Non, décidément, les chansons se suivent et ne se ressemblent pas, s’entremêlent, comme ce "Convoi" aux accents de guitares en reverb’ incomparables, la voix de Charlotte minaudante, les accords se déchirant dans l’air. Ni rock ni pop. Ni variété ni chanson. Ni dieu ni loi.
La folie douce de Charlotte se traduit par une scénographie qui mêle chanson et happenings théâtraux, mis en scène par Yan Allegret. La voir promouvoir l’espace Jemmapes, s’interroger sur les thèmes des chansons ("Au final c’est toujours un peu pareil, toujours les mêmes histoires d’amour, qui marche, qui marche pas").
Spectateurs touchés. Touchante. La dame a plus d’une chanson dans son sac, et "Nous ne savons plus" le confirme, fureur des mots qui bousculent sur le palais, et des qualités vocales impressionnantes.
La composition minimaliste du duo en scène fait tout et le reste, et les chansons entendues avant le live sont clairement éclipsées par les nouvelles, Face à la crise en tête, gueule de tube. Le gimmick "Il faut vraiment que je te dise, je suis éprise" marche à merveille.

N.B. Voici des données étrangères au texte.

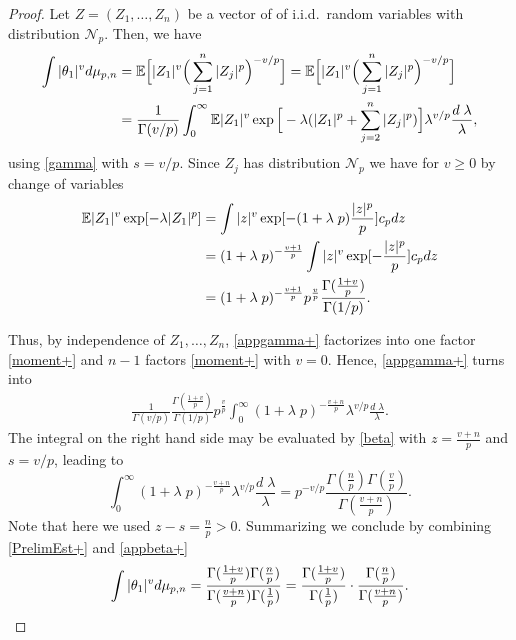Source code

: \documentclass[a4paper,12pt]{amsart}
\numberwithin{equation}{section}
\theoremstyle{remark}
\def\E{{\mathbb E}}
\begin{document}
\begin{proof}
	Let $Z=(Z_1, \ldots, Z_n)$ be a vector of of i.i.d.\ random variables with distribution $\mathcal{N}_p$. Then, we have
	\begin{align}
		\int |\theta_1|^v d\mu_{p,n} &= \E \Big[|Z_1|^v\Big(\sum_{j=1}^n |Z_j|^p\Big)^{-v/p}\Big]
		= \E \Big[|Z_1|^v\Big(\sum_{j=1}^n |Z_j|^p\Big)^{-v/p}\Big] \notag \\
		&= \frac{1}{\Gamma(v/p)}  \int_0^{\infty} \E |Z_1|^v   \exp\Big[ - \lambda(|Z_1|^p + \sum_{j=2}^n |Z_j|^p)\Big] \lambda^{v/p} \frac{d\;\lambda}{\lambda} \label{appgamma+} ,
	\end{align}
	using \eqref{gamma} with $s=v/p$. Since $Z_j$ has distribution $\mathcal{N}_p$ we have for $v\ge 0$ by change of variables
	\begin{align}
		\E |Z_1|^v \exp[ -\lambda |Z_1|^p] &= \int |z|^v \exp[ - (1+\lambda\;p) \frac{|z|^p} {p} ] c_p dz \notag \\
		&= (1+\lambda\;p)^{- \frac{v+1}{p}} \int |z|^v \exp[ -  \frac{|z|^p} {p} ]c_p dz  \notag \\
		&= (1+\lambda\;p)^{- \frac{v+1}{p}} p^{\frac{v}{p}}  \frac{\Gamma(\frac{1 + v}{p})}{\Gamma(1/p)}.\label{moment+}
	\end{align}
	
	Thus, by independence of $Z_1, \ldots, Z_n$, \eqref{appgamma+} factorizes into one factor \eqref{moment+} and $n-1$ factors \eqref{moment+} with $v=0$. Hence, \eqref{appgamma+} turns into
	\begin{align}\label{PrelimEst+}
		\frac{1}{\Gamma(v/p)} \frac{\Gamma(\frac{1 + v}{p})}{\Gamma(1/p)} p^{\frac{v}{p}} \int_{0}^{\infty}  (1+\lambda\;p)^{- \frac{v+n}{p}} \lambda^{v/p} \frac{d\;\lambda}{\lambda}.
	\end{align}
	The integral on the right hand side may be evaluated by \eqref{beta} with $z=\frac{v+n}{p}$ and $s= v/p$, leading to
	\begin{equation}\int_{0}^{\infty}  (1+\lambda\;p)^{- \frac{v+n}{p}} \lambda^{v/p} \frac{d\;\lambda}{\lambda}= p^{-v/p} \frac{\Gamma(\frac{n}{p})\Gamma(\frac{v}{p})}{\Gamma(\frac{v+n}{p})}. \label{appbeta+}
	\end{equation}
	Note that here we used $z-s= \frac{n}{p}>0$. Summarizing we conclude by combining \eqref{PrelimEst+} and \eqref{appbeta+}
	\[
		\int |\theta_1|^v d\mu_{p,n} = \frac{ \Gamma(\frac{1 + v}{p})\Gamma(\frac{n}{p})} {\Gamma(\frac{v+n}{p}) \Gamma(\frac 1 p)}\\
		= \frac{ \Gamma(\frac{1 + v}{p})} {\Gamma(\frac 1 p)} \cdot \frac{\Gamma(\frac{n} {p})} {\Gamma(\frac{v+n}{p})}.
	\]
	

\end{proof}
\end{document}

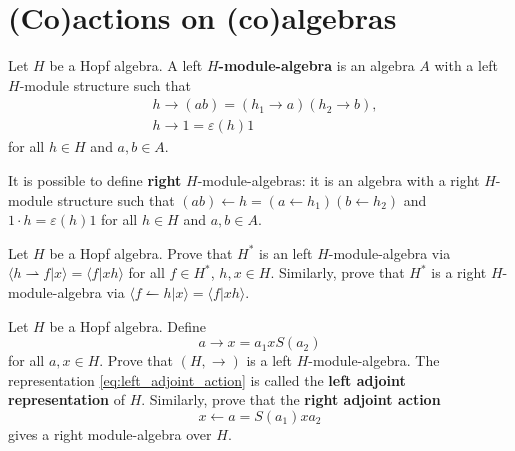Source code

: 
\section{(Co)actions on (co)algebras}

\begin{definition}
\label{def:module_algebra}
Let $H$ be a Hopf algebra. A left \textbf{$H$-module-algebra} is an algebra
$A$ with a left $H$-module structure such that
\begin{align*}
&h\rightarrow(ab)=(h_{1}\rightarrow a)(h_{2}\rightarrow b),\\
&h\rightarrow1=\varepsilon(h)1
\end{align*}
for all $h\in H$ and $a,b\in A$. 
\end{definition}

It is possible to define \textbf{right} $H$-module-algebras: it is an
algebra with a right $H$-module structure such that $(ab)\leftarrow
h=(a\leftarrow h_{1})(b\leftarrow h_{2})$ and $1\cdot h=\varepsilon(h)1$ for
all $h\in H$ and $a,b\in A$. 

\begin{exercise}
Let $H$ be a Hopf algebra.  Prove that $H^*$ is an left $H$-module-algebra
via  $\langle h\rightharpoonup f|x\rangle=\langle f|xh\rangle$ for all $f\in
H^*$, $h,x\in H$.  Similarly, prove that $H^*$ is a right $H$-module-algebra
via $\langle f\leftharpoonup h|x\rangle=\langle f|xh\rangle$.
\end{exercise}

\begin{exercise}
\label{exercise:adjoint}
Let $H$ be a Hopf algebra. Define 
\begin{equation}
a\rightarrow x=a_{1}xS(a_{2})\label{eq:left_adjoint_action}
\end{equation}
for all $a,x\in H$. Prove that $(H,\rightarrow)$ is a left $H$-module-algebra.
The representation \ref{eq:left_adjoint_action} is called the \textbf{left
adjoint representation} of $H$. Similarly, prove that the \textbf{right
adjoint action}
\begin{equation}
x\leftarrow a=S(a_{1})xa_{2}\label{eq:right_adjoint_action}
\end{equation}
gives a right module-algebra over $H$.
\end{exercise}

Le concert suit son cours, le spectateur s’enfonçant dans le fauteuil devant le charisme débordant de la nouvelle venue. On devine les tentations anglo-saxonnes de la belle et de son Johnny Greenwood de guitariste, tous deux portés sur "Heavenly yours" comme sur un enfant en croissance.
Et se ballotant à nouveau sur "Label Société", un poil moins convaincant que sur disque, en dépit de ses qualités indéniables à faire un single sur les ondes. Tout est instant, tout est sur le fil. Charlotte Etc a un boulevard devant elle, et les 2 heures de live de ce soir sont autant de preuves que Bashung et Radiohead ont engendré un enfant de bien belle descendance.

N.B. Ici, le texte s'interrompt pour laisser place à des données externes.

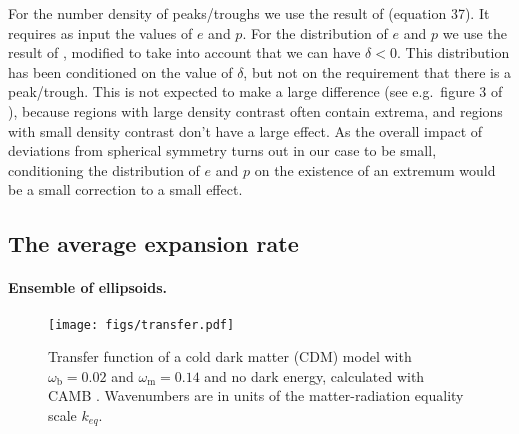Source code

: \documentclass[11pt, a4paper]{article}
\newcommand{\para}{\paragraph}
\renewcommand{\d}{\delta}
\newcommand{\eg}{e.g.\ }
\newcommand{\om}{\omega_{\mathrm{m}}}
\newcommand{\ob}{\omega_{\mathrm{b}}}
\begin{document}
For the number density of peaks/troughs we use the result of \cite{Angrick:2013wba} (equation 37). It requires as input the values of $e$ and $p$. For the distribution of $e$ and $p$ we use the result of \cite{Sheth:1999su}, modified to take into account that we can have $\d<0$. This distribution has been conditioned on the value of $\d$, but not on the requirement that there is a peak/trough. This is not expected to make a large difference (see \eg figure 3 of \cite{Angrick:2013wba}), because regions with large density contrast often contain extrema, and regions with small density contrast don't have a large effect. As the overall impact of deviations from spherical symmetry turns out in our case to be small, conditioning the distribution of $e$ and $p$ on the existence of an extremum would be a small correction to a small effect.

\subsection{The average expansion rate}

\para{Ensemble of ellipsoids.}

\begin{figure}[t]
  \centering
  \texttt{[image: figs/transfer.pdf]}
  \caption{Transfer function of a cold dark matter (CDM) model with
    $\ob=0.02$ and $\om=0.14$ and no dark energy, calculated with CAMB
    \cite{Lewis:1999bs}. Wavenumbers are in units of the
    matter-radiation equality scale $k_{eq}$.}
  \label{fig:Tk}
\end{figure}
\end{document}
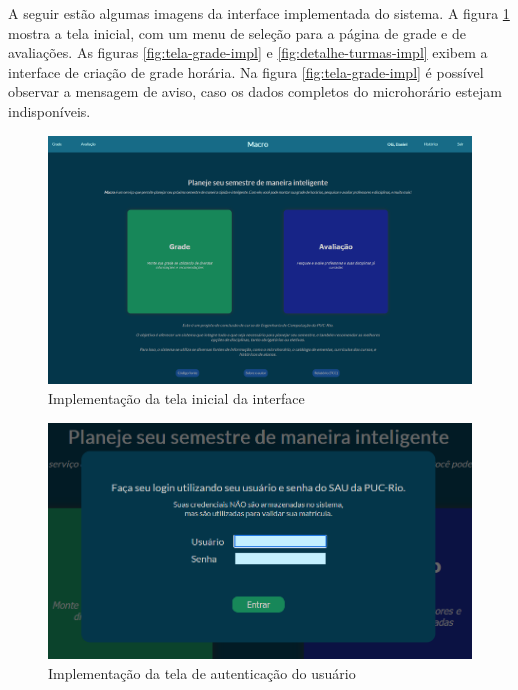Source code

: A seguir estão algumas imagens da interface implementada do sistema. A figura \ref{fig:tela-inicial-impl} mostra a tela inicial, com um menu de seleção para a página de grade e de avaliações. As figuras \ref{fig:tela-grade-impl} e \ref{fig:detalhe-turmas-impl} exibem a interface de criação de grade horária. 
Na figura \ref{fig:tela-grade-impl} é possível observar a mensagem de aviso, caso os dados completos do microhorário estejam indisponíveis.

\begin{figure}[ht]
    \begin{center}
    \includegraphics[width=360pt]{figuras/tela-inicial.png}
    \caption{Implementação da tela inicial da interface}
    \label{fig:tela-inicial-impl}
    \end{center}
\end{figure}

\begin{figure}[ht]
    \begin{center}
    \includegraphics[width=360pt]{figuras/autenticacao-usuario.png}
    \caption{Implementação da tela de autenticação do usuário}
    \label{fig:tela-autenticacao-impl}
    \end{center}
\end{figure}

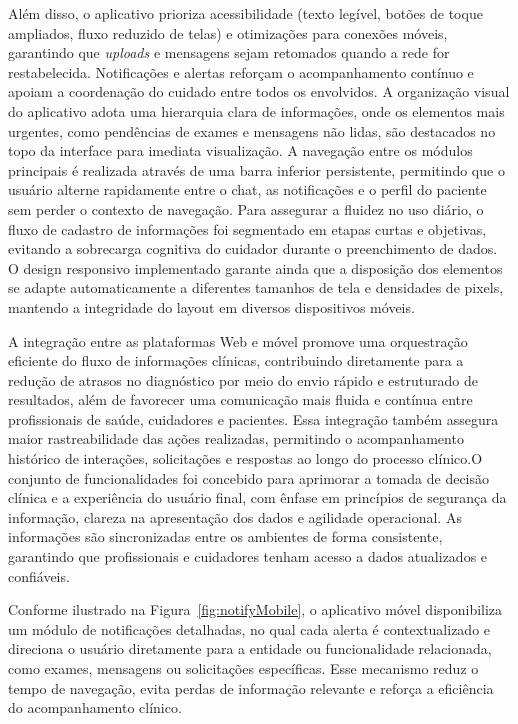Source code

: \documentclass[conference,a4paper,10pt]{IEEETran}
\begin{document}
Além disso, o aplicativo prioriza acessibilidade (texto legível, botões de toque ampliados, fluxo reduzido de telas) e otimizações para conexões móveis, garantindo que \textit{uploads} e mensagens sejam retomados quando a rede for restabelecida. Notificações e alertas reforçam o acompanhamento contínuo e apoiam a coordenação do cuidado entre todos os envolvidos. A organização visual do aplicativo adota uma hierarquia clara de informações, onde os elementos mais urgentes, como pendências de exames e mensagens não lidas, são destacados no topo da interface para imediata visualização. A navegação entre os módulos principais é realizada através de uma barra inferior persistente, permitindo que o usuário alterne rapidamente entre o chat, as notificações e o perfil do paciente sem perder o contexto de navegação. Para assegurar a fluidez no uso diário, o fluxo de cadastro de informações foi segmentado em etapas curtas e objetivas, evitando a sobrecarga cognitiva do cuidador durante o preenchimento de dados. O design responsivo implementado garante ainda que a disposição dos elementos se adapte automaticamente a diferentes tamanhos de tela e densidades de pixels, mantendo a integridade do layout em diversos dispositivos móveis.

A integração entre as plataformas Web e móvel promove uma orquestração eficiente do fluxo de informações clínicas, contribuindo diretamente para a redução de atrasos no diagnóstico por meio do envio rápido e estruturado de resultados, além de favorecer uma comunicação mais fluida e contínua entre profissionais de saúde, cuidadores e pacientes. Essa integração também assegura maior rastreabilidade das ações realizadas, permitindo o acompanhamento histórico de interações, solicitações e respostas ao longo do processo clínico.O conjunto de funcionalidades foi concebido para aprimorar a tomada de decisão clínica e a experiência do usuário final, com ênfase em princípios de segurança da informação, clareza na apresentação dos dados e agilidade operacional. As informações são sincronizadas entre os ambientes de forma consistente, garantindo que profissionais e cuidadores tenham acesso a dados atualizados e confiáveis.

Conforme ilustrado na Figura~\ref{fig:notifyMobile}, o aplicativo móvel disponibiliza um módulo de notificações detalhadas, no qual cada alerta é contextualizado e direciona o usuário diretamente para a entidade ou funcionalidade relacionada, como exames, mensagens ou solicitações específicas. Esse mecanismo reduz o tempo de navegação, evita perdas de informação relevante e reforça a eficiência do acompanhamento clínico.
\end{document}
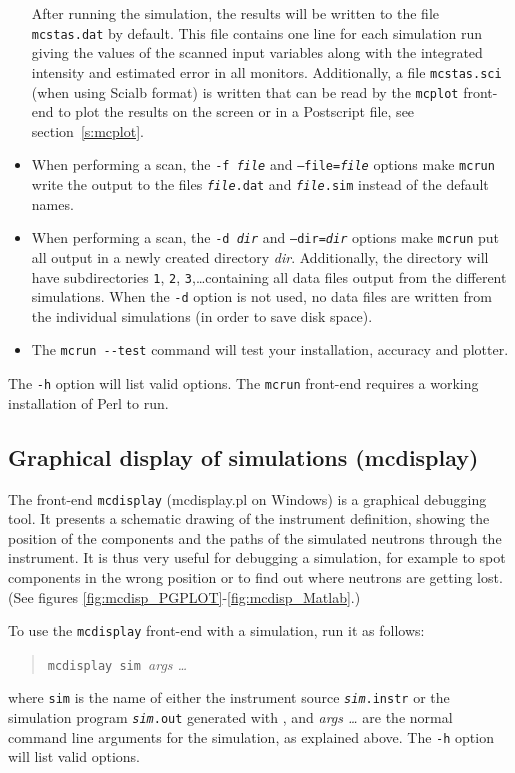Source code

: \begin{itemize}
After running the simulation, the results will be written to the file
\verb+mcstas.dat+ by default. This file contains one line for each
simulation run giving the values of the scanned input variables along
with the integrated intensity and estimated error in all monitors. Additionally, a
file \verb+mcstas.sci+ (when using Scialb format) is written that can be read by the \verb+mcplot+
front-end to plot the results on the screen or in a Postscript file, see
section~\ref{s:mcplot}. 
\item When performing a scan, the \texttt{-f {\it file}} and
  \texttt{--file={\it file}} options make \verb+mcrun+ write the output
  to the files \texttt{{\it file\/}.dat} and \texttt{{\it file\/}.sim}
  instead of the default names.
\item When performing a scan, the \texttt{-d {\it dir}} and
  \texttt{--dir={\it dir}} options make \verb+mcrun+ put all output in a
  newly created directory \textit{dir}. Additionally, the directory will
  have subdirectories \verb+1+, \verb+2+, \verb+3+,\ldots containing all
  data files output from the different simulations. When the \verb+-d+
  option is not used, no data files are written from the individual
  simulations (in order to save disk space).
\item The \verb+mcrun --test+ command will test your \MCS installation, accuracy and plotter. 
\end{itemize}

The \verb+-h+ option will list valid options. The \verb+mcrun+ front-end requires a working installation of Perl to run.


\subsection{Graphical display of simulations (mcdisplay)}
\label{s:mcdisplay}

The front-end \verb+mcdisplay+ (mcdisplay.pl on Windows) is a graphical debugging tool.
It presents a schematic drawing of the instrument
definition, showing the position of the components and the paths of the
simulated neutrons through the instrument. It is thus very useful for
debugging a simulation, for example to spot components in the wrong
position or to find out where neutrons are getting lost.
(See figures \ref{fig:mcdisp_PGPLOT}-\ref{fig:mcdisp_Matlab}.)

To use the \verb+mcdisplay+ front-end with a simulation, run it as
follows:
\begin{quote}
  \verb+mcdisplay sim +{\it args \ldots}
\end{quote}
where \verb+sim+ is the name of either the instrument source \texttt{{\it sim}.instr} or the simulation program \texttt{{\it sim}.out} generated with
\MCS, and \textit{args \ldots} are the normal command line arguments for
the simulation, as explained above. The \verb+-h+ option will list valid options.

Ultime cadeau à l’assemblée, le duo offre un moment de complicité sur le thème du rappel et du désir, se payant le luxe de philosopher sur les rappels convenus, avant d’enchaîner avec une sublime reprise de Bashung extraite de Fantaisie militaire. Las, la dame est passionnée, intègre en dépit du temps qui passe, parle de choses compliquées avec des mots simples, des paroles douces.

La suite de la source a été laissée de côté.